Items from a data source
=-=-=-=-=

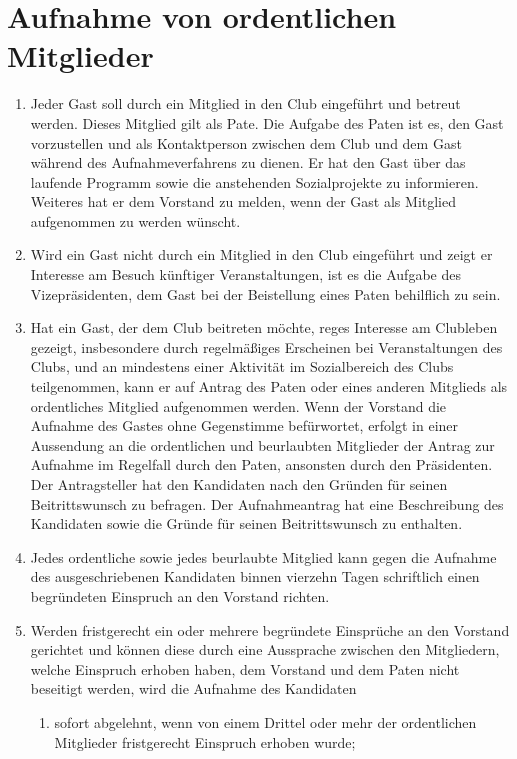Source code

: \documentclass{article}
\begin{document}
\section{Aufnahme von ordentlichen Mitglieder}
\begin{enumerate}
    \item Jeder Gast soll durch ein Mitglied in den Club eingeführt und betreut werden. Dieses Mitglied gilt als Pate. Die Aufgabe des Paten ist es, den Gast vorzustellen und als Kontaktperson zwischen dem Club und dem Gast während des Aufnahmeverfahrens zu dienen. Er hat den Gast über das laufende Programm sowie die anstehenden Sozialprojekte zu informieren. Weiteres hat er dem Vorstand zu melden, wenn der Gast als Mitglied aufgenommen zu werden wünscht.
    \item Wird ein Gast nicht durch ein Mitglied in den Club eingeführt und zeigt er Interesse am Besuch künftiger Veranstaltungen, ist es die Aufgabe des Vizepräsidenten, dem Gast bei der Beistellung eines Paten behilflich zu sein.
    \item Hat ein Gast, der dem Club beitreten möchte, reges Interesse am Clubleben gezeigt, insbesondere durch regelmäßiges Erscheinen bei Veranstaltungen des Clubs, und an mindestens einer Aktivität im Sozialbereich des Clubs teilgenommen, kann er auf Antrag des Paten oder eines anderen Mitglieds als ordentliches Mitglied aufgenommen werden. Wenn der Vorstand die Aufnahme des Gastes ohne Gegenstimme befürwortet, erfolgt in einer Aussendung an die ordentlichen und beurlaubten Mitglieder der Antrag zur Aufnahme im Regelfall durch den Paten, ansonsten durch den Präsidenten. Der Antragsteller hat den Kandidaten nach den Gründen für seinen Beitrittswunsch zu befragen. Der Aufnahmeantrag hat eine Beschreibung des Kandidaten sowie die Gründe für seinen Beitrittswunsch zu enthalten.
    \item Jedes ordentliche sowie jedes beurlaubte Mitglied kann gegen die Aufnahme des ausgeschriebenen Kandidaten binnen vierzehn Tagen schriftlich einen begründeten Einspruch an den Vorstand richten.
    \item Werden fristgerecht ein oder mehrere begründete Einsprüche an den Vorstand gerichtet und können diese durch eine Aussprache zwischen den Mitgliedern, welche Einspruch erhoben haben, dem Vorstand und dem Paten nicht beseitigt werden, wird die Aufnahme des Kandidaten
    \begin{enumerate}
        \item sofort abgelehnt, wenn von einem Drittel oder mehr der ordentlichen Mitglieder fristgerecht Einspruch erhoben wurde;

\end{enumerate}
\end{enumerate}
\end{document}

=-=-=-=-=

_WHAT YOU HAVE TO DO_
Your task is to repeat the opening line of the entries above and each line after it, ending with the line that has "Beitrittswunsch zu enthalten.". Do not include the pictures.

_REPLY TO THE TASK_
Source code

: \documentclass{article}
\begin{document}
\section{Aufnahme von ordentlichen Mitglieder}
\begin{enumerate}
    \item Jeder Gast soll durch ein Mitglied in den Club eingeführt und betreut werden. Dieses Mitglied gilt als Pate. Die Aufgabe des Paten ist es, den Gast vorzustellen und als Kontaktperson zwischen dem Club und dem Gast während des Aufnahmeverfahrens zu dienen. Er hat den Gast über das laufende Programm sowie die anstehenden Sozialprojekte zu informieren. Weiteres hat er dem Vorstand zu melden, wenn der Gast als Mitglied aufgenommen zu werden wünscht.
    \item Wird ein Gast nicht durch ein Mitglied in den Club eingeführt und zeigt er Interesse am Besuch künftiger Veranstaltungen, ist es die Aufgabe des Vizepräsidenten, dem Gast bei der Beistellung eines Paten behilflich zu sein.
    \item Hat ein Gast, der dem Club beitreten möchte, reges Interesse am Clubleben gezeigt, insbesondere durch regelmäßiges Erscheinen bei Veranstaltungen des Clubs, und an mindestens einer Aktivität im Sozialbereich des Clubs teilgenommen, kann er auf Antrag des Paten oder eines anderen Mitglieds als ordentliches Mitglied aufgenommen werden. Wenn der Vorstand die Aufnahme des Gastes ohne Gegenstimme befürwortet, erfolgt in einer Aussendung an die ordentlichen und beurlaubten Mitglieder der Antrag zur Aufnahme im Regelfall durch den Paten, ansonsten durch den Präsidenten. Der Antragsteller hat den Kandidaten nach den Gründen für seinen Beitrittswunsch zu befragen. Der Aufnahmeantrag hat eine Beschreibung des Kandidaten sowie die Gründe für seinen Beitrittswunsch zu enthalten.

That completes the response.